Calculating Ppk and Cpk. Am I doing this right?

Miner

TS Contributor
#21
There is something to that, compared to a culture such as Japan. However, I am seeing changes in certain industry segments. For those in consumer goods that are under intense price pressure, I would agree with you. However, in industries where you must maintain high reputation to keep major customers, are exposed to potential litigation, have product life expectancies of 15-25 years, etc., quality and reliability are taken very seriously.
 
#23
Hi again

Back from holiday - I was thinking. Are there any way that tolerances should be part of these equations? The guy down at the department is not happy with me suggesting that they might also use the range chart as opposed to a combined X-bar and range chart. He tells me that I need to take tolerance into account regarding the range chart, otherwise the UCL will not be useful. I have difficulty seeing the logic in this.

Thanks again!
 

Miner

TS Contributor
#24
Specifications only apply to the capability analysis (i.e., Pp/Ppk, Cp/Cpk). Tolerances have ABSOLUTELY NOTHING to do with the control charts. The control limits are based on the process variation NOT on the specifications.

You can be:
  • In control, in specification
  • In control, out of specification
  • Out of control, in specification
  • Out of control, out of specification
They are independent of each other. Control chart tell you whether the process is stable and predictable. Capability tells you how well it can meet the specification.
 
#25
Thank you for the very clear and precise answer! I think we have a few shortcomings at my end. I really appreciate your help, and I am trying my best to understand.

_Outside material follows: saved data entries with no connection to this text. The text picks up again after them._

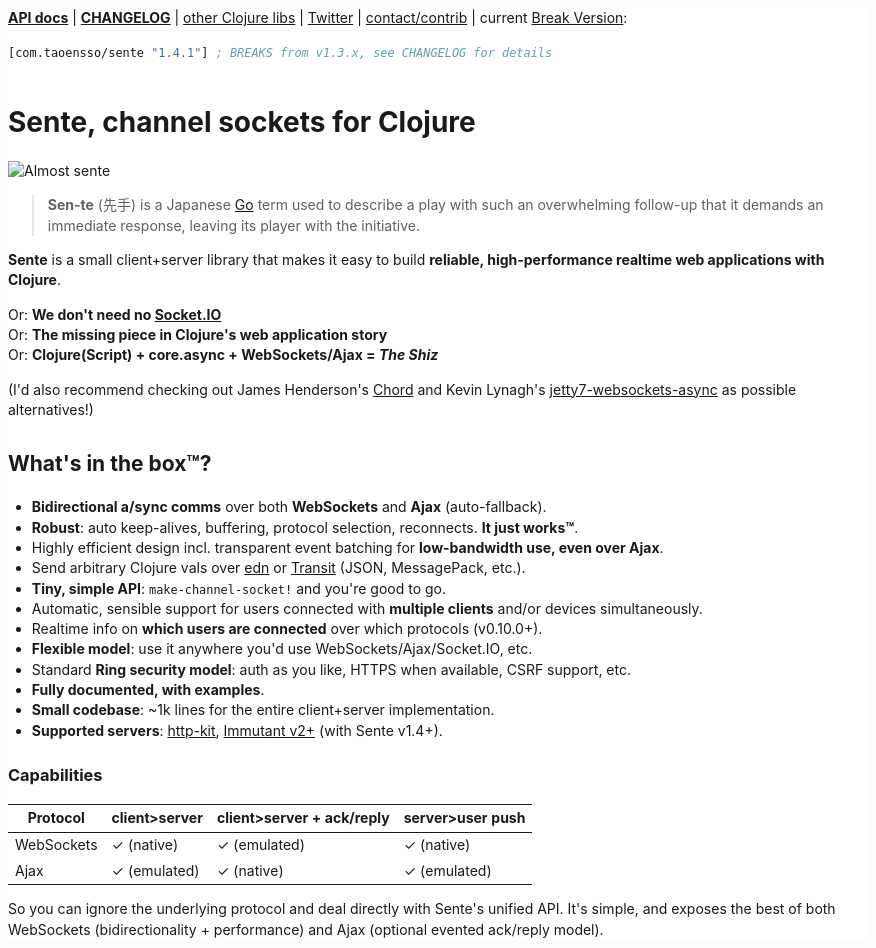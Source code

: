 **[API docs][]** | **[CHANGELOG][]** | [other Clojure libs][] | [Twitter][] | [contact/contrib](#contact--contributing) | current [Break Version][]:

```clojure
[com.taoensso/sente "1.4.1"] ; BREAKS from v1.3.x, see CHANGELOG for details
```

# Sente, channel sockets for Clojure

![Almost sente](https://github.com/ptaoussanis/sente/raw/master/almost-sente.jpg)

> **Sen-te** (先手) is a Japanese [Go][] term used to describe a play with such an overwhelming follow-up that it demands an immediate response, leaving its player with the initiative.

**Sente** is a small client+server library that makes it easy to build **reliable, high-performance realtime web applications with Clojure**.

Or: **We don't need no [Socket.IO][]**  
Or: **The missing piece in Clojure's web application story**  
Or: **Clojure(Script) + core.async + WebSockets/Ajax = _The Shiz_**

(I'd also recommend checking out James Henderson's [Chord][] and Kevin Lynagh's [jetty7-websockets-async][] as possible alternatives!)

## What's in the box™?
  * **Bidirectional a/sync comms** over both **WebSockets** and **Ajax** (auto-fallback).
  * **Robust**: auto keep-alives, buffering, protocol selection, reconnects. **It just works™**.
  * Highly efficient design incl. transparent event batching for **low-bandwidth use, even over Ajax**.
  * Send arbitrary Clojure vals over [edn][] or [Transit](https://github.com/cognitect/transit-cljs) (JSON, MessagePack, etc.).
  * **Tiny, simple API**: `make-channel-socket!` and you're good to go.
  * Automatic, sensible support for users connected with **multiple clients** and/or devices simultaneously.
  * Realtime info on **which users are connected** over which protocols (v0.10.0+).
  * **Flexible model**: use it anywhere you'd use WebSockets/Ajax/Socket.IO, etc.
  * Standard **Ring security model**: auth as you like, HTTPS when available, CSRF support, etc.
  * **Fully documented, with examples**.
  * **Small codebase**: ~1k lines for the entire client+server implementation.
  * **Supported servers**: [http-kit][], [Immutant v2+][] (with Sente v1.4+).


### Capabilities

Protocol            | client>server | client>server + ack/reply | server>user push |
------------------- | ------------- | ------------------------- | ---------------- |
WebSockets          | ✓ (native)    | ✓ (emulated)              | ✓ (native)       |
Ajax                | ✓ (emulated)  | ✓ (native)                | ✓ (emulated)     |

So you can ignore the underlying protocol and deal directly with Sente's unified API. It's simple, and exposes the best of both WebSockets (bidirectionality + performance) and Ajax (optional evented ack/reply model).


[API docs]: http://ptaoussanis.github.io/sente/
[CHANGELOG_]: https://github.com/ptaoussanis/sente/blob/master/CHANGELOG.md
[CHANGELOG]: https://github.com/ptaoussanis/sente/releases
[other Clojure libs]: https://www.taoensso.com/clojure-libraries
[Twitter]: https://twitter.com/ptaoussanis
[SemVer]: http://semver.org/
[Break Version]: https://github.com/ptaoussanis/encore/blob/master/BREAK-VERSIONING.md
[reference example project]: https://github.com/ptaoussanis/sente/tree/master/example-project
[Leiningen]: http://leiningen.org/
[issues page]: https://github.com/ptaoussanis/sente/issues
[commit history]: https://github.com/ptaoussanis/sente/commits/master
[Cider]: https://github.com/clojure-emacs/cider
[taoensso.com]: https://www.taoensso.com
[Eclipse Public License]: https://raw2.github.com/ptaoussanis/sente/master/LICENSE
[Go]: http://en.wikipedia.org/wiki/Go_game
[edn]: https://github.com/edn-format/edn
[http-kit]: https://github.com/http-kit/http-kit
[Immutant v2+]: http://immutant.org/
[Reactjs]: http://facebook.github.io/react/
[Reagent]: http://reagent-project.github.io/
[Om]: https://github.com/swannodette/om
[Chord]: https://github.com/james-henderson/chord
[jetty7-websockets-async]: https://github.com/lynaghk/jetty7-websockets-async
[Socket.IO]: http://socket.io/
[om-mouse]: https://git.geekli.st/tf0054/om-mouse/tree/master
[om-sente]: https://github.com/seancorfield/om-sente
[@tf0054]: https://github.com/tf0054
[@seancorfield]: https://github.com/seancorfield
[stuartsierra/component]: https://github.com/stuartsierra/component
[danielsz/system]: https://github.com/danielsz/system
[palletops/leaven]: https://github.com/palletops/leaven
[palletops/bakery]: https://github.com/palletops/bakery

As an example, for another set of data than the original in this thread, I have compared the output of out statistical software with the output of R using the qcc-library. I would like to ask you to observe the control limits. In the output (see picture 1) from our statistical software, the control limits are on either side of the target value, even though this puts them both below the X-bar-bar. I was under the impression that one would calculate the control limits from the x-bar-bar (X-bar-bar +/- (A2*R-bar). Thus, the control limits should be above and below X-bar-bar - not the target.

When doing the same data in R (see picture 2), the control limits are above and below the center line (X-bar-bar). This seems right to me. Maybe I am missing something important, that makes me draw the wrong conclusion. Something just seems wrong with the T, X-bar-bar, UCL and LCL in picture 1.


Q.png
Picture 1. Output from our statistical software

R.jpeg
Picture 2. Output from R
 

Miner

TS Contributor
#26
The control chart in Picture 2 is the standard Shewhart control chart with control limits based around the process mean (XdoubleBar).

The control chart in Picture 1 is a specialized control chart with a lot of modifications:
  1. The control limits are based around the desired target value (usually the center of the specifications, or a nominal value). This may be used when the process mean is easily adjusted to a desired setting. If the process is not easily adjusted, this should not be used. See Dr. Wheeler's discussion of this for XMR charts.
  2. Specification limits should never be included on a control chart, particularly on an Xbar/R chart. It can lead to a false sense of comfort and take the urgency away from addressing special causes.
  3. The vertical bars appear to be a visualization of the subgroup max and min spread to avoid creating an R chart. The problem with this is that you will not know when the subgroup Range exceeds its control limit. Even if you could change the color of the line for out of control, you would not be able to see trends or runs in the range.
Dr. Wheeler studied with Shewhart and Deming and has many excellent articles and books on his website.